→ **WHAT YOU ARE ASKED TO DO**
Please return every line below that contains the string "library".

→ **DATA FOR THIS EXERCISE**
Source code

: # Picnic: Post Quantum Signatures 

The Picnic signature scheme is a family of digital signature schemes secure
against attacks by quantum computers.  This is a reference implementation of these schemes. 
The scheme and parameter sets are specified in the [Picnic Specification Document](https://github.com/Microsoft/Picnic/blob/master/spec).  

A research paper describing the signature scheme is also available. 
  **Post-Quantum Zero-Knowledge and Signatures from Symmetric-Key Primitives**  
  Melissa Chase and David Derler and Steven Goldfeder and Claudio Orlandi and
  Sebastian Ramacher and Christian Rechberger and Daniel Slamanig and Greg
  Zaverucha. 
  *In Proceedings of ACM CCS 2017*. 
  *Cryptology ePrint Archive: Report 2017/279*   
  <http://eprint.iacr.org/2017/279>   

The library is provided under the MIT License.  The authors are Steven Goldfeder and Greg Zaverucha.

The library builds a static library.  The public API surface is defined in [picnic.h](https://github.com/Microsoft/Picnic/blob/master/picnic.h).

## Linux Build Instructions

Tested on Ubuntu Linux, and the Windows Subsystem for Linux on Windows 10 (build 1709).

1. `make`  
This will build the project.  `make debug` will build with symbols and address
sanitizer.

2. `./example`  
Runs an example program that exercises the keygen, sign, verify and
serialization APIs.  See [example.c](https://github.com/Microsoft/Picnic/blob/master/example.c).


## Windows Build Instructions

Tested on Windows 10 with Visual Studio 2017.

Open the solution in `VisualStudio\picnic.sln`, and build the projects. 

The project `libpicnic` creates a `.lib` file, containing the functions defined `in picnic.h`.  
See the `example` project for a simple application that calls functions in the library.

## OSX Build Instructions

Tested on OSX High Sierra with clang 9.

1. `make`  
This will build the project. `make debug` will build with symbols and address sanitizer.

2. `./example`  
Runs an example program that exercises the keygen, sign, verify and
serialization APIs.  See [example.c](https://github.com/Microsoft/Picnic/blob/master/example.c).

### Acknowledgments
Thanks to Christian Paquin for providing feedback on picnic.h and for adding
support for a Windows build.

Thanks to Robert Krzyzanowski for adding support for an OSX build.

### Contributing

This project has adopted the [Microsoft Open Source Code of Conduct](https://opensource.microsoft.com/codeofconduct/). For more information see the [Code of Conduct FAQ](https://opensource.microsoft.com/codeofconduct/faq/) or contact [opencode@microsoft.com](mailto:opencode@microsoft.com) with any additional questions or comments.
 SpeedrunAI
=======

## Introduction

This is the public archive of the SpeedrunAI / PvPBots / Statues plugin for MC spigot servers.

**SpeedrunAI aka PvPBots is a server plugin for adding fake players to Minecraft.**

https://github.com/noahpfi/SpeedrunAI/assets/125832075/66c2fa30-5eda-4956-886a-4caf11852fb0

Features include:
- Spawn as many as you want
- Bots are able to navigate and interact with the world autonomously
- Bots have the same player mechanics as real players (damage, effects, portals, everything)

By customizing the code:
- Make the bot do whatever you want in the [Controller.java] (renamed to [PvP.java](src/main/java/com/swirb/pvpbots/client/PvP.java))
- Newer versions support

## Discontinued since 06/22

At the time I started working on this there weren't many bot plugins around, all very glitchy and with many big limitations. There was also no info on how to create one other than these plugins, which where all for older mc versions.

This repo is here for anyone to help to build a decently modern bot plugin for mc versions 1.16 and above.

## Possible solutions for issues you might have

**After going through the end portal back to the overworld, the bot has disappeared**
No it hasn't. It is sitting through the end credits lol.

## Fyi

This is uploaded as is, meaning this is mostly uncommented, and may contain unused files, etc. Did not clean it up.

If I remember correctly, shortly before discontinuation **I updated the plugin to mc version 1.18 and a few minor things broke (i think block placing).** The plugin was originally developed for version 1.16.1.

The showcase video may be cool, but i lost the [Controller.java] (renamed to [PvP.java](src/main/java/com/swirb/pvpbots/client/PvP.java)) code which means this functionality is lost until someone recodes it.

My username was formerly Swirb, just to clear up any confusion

→ **REPLY TO THE EXERCISE**
The library is provided under the MIT License.  The authors are Steven Goldfeder and Greg Zaverucha.
The library builds a static library.  The public API surface is defined in [picnic.h](https://github.com/Microsoft/Picnic/blob/master/picnic.h).
See the `example` project for a simple application that calls functions in the library.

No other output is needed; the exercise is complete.